§ ACTIVITY: If a line includes "rules", copy it out of the entries.

(Stored dataset items)
********

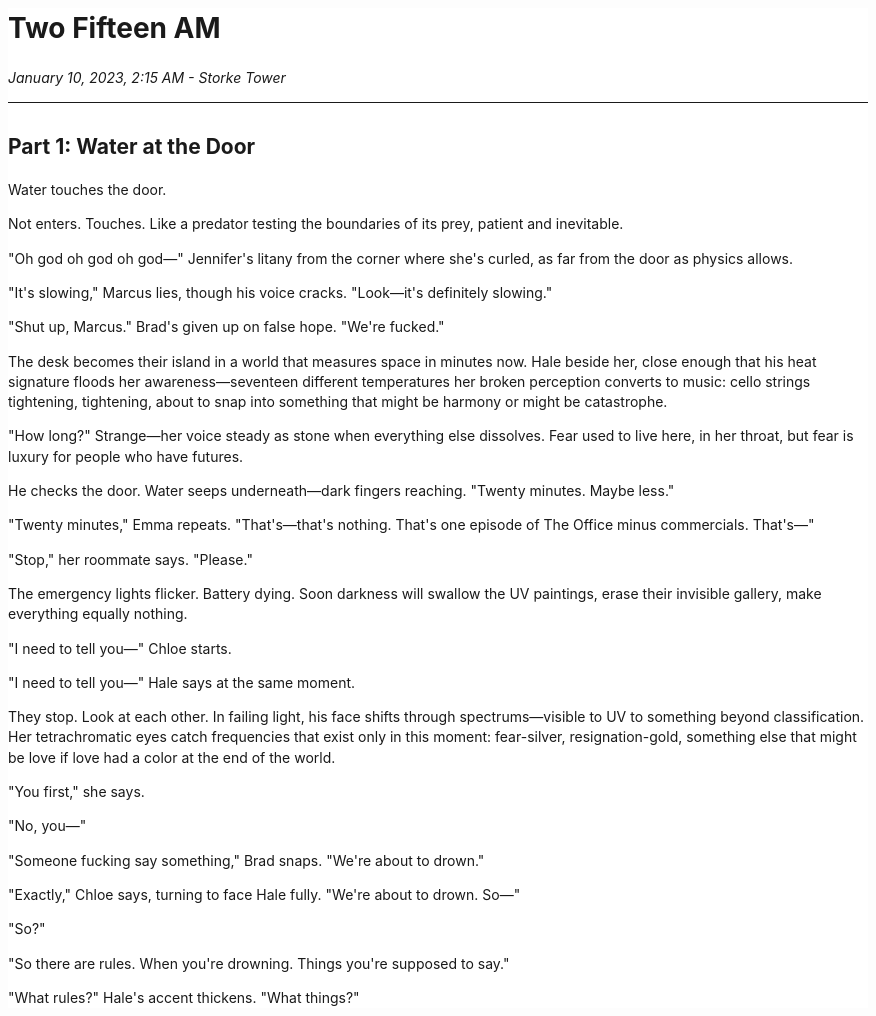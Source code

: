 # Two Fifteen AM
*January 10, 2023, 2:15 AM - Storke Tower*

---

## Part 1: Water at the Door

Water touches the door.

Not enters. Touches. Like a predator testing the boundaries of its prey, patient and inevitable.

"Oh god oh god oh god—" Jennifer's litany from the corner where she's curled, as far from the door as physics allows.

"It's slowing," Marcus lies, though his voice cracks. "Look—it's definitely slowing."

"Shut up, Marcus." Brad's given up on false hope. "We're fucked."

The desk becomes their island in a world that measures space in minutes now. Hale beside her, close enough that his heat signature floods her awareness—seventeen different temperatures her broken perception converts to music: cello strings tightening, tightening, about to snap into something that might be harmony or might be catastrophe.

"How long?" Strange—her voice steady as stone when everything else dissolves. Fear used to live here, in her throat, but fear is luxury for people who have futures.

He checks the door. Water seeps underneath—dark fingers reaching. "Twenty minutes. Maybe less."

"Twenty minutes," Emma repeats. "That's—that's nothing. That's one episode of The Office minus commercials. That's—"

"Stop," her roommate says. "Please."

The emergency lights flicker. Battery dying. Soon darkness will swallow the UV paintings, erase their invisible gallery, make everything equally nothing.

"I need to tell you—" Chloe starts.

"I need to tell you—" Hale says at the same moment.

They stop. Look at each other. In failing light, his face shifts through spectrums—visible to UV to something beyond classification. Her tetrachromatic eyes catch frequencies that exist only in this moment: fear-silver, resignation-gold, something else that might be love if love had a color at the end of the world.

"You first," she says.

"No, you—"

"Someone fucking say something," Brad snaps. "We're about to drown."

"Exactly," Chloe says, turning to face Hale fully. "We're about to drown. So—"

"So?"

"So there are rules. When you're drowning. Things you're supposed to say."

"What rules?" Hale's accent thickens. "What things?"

********

§ OUTPUT FOR THIS EXERCISE:
"So there are rules. When you're drowning. Things you're supposed to say."
"What rules?" Hale's accent thickens. "What things?"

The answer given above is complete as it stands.